> **WHAT IS REQUIRED**:
For the entries that follow, report how many lines include the word "shape" and add nothing.

--- DATA FOR ANALYSIS Enclosed Below ---

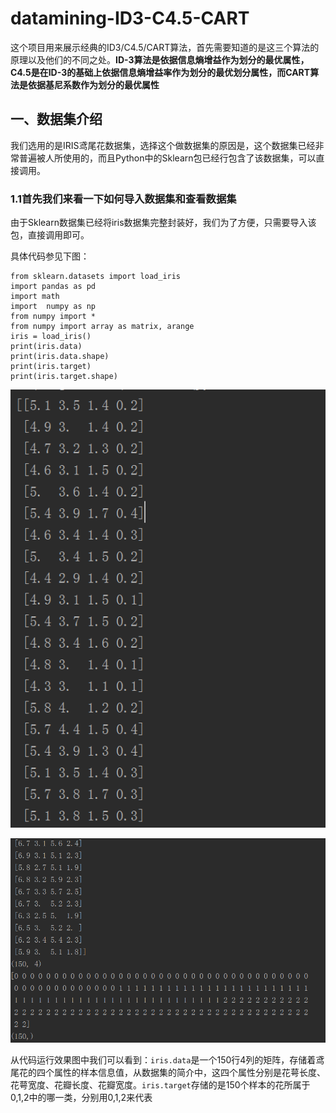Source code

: # datamining-ID3-C4.5-CART
这个项目用来展示经典的ID3/C4.5/CART算法，首先需要知道的是这三个算法的原理以及他们的不同之处。****__ID-3算法是依据信息熵增益作为划分的最优属性，C4.5是在ID-3的基础上依据信息熵增益率作为划分的最优划分属性，而CART算法是依据基尼系数作为划分的最优属性__****
## 一、数据集介绍
我们选用的是IRIS鸢尾花数据集，选择这个做数据集的原因是，这个数据集已经非常普遍被人所使用的，而且Python中的Sklearn包已经行包含了该数据集，可以直接调用。

### 1.1首先我们来看一下如何导入数据集和查看数据集

由于Sklearn数据集已经将iris数据集完整封装好，我们为了方便，只需要导入该包，直接调用即可。

具体代码参见下图：

```
from sklearn.datasets import load_iris
import pandas as pd
import math
import  numpy as np
from numpy import *
from numpy import array as matrix, arange
iris = load_iris()
print(iris.data)
print(iris.data.shape)
print(iris.target)
print(iris.target.shape)

```
![image](https://github.com/Gaoshiguo/datamining-ID3-C4.5-CART/blob/master/iris-image/1.png)

![image](https://github.com/Gaoshiguo/datamining-ID3-C4.5-CART/blob/master/iris-image/2.png)

从代码运行效果图中我们可以看到：`iris.data`是一个150行4列的矩阵，存储着鸢尾花的四个属性的样本信息值，从数据集的简介中，这四个属性分别是花萼长度、花萼宽度、花瓣长度、花瓣宽度。`iris.target`存储的是150个样本的花所属于0,1,2中的哪一类，分别用0,1,2来代表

--- End of Enclosed DATA FOR ANALYSIS ---

> **RESPONSE TO THE EXERCISE**:
2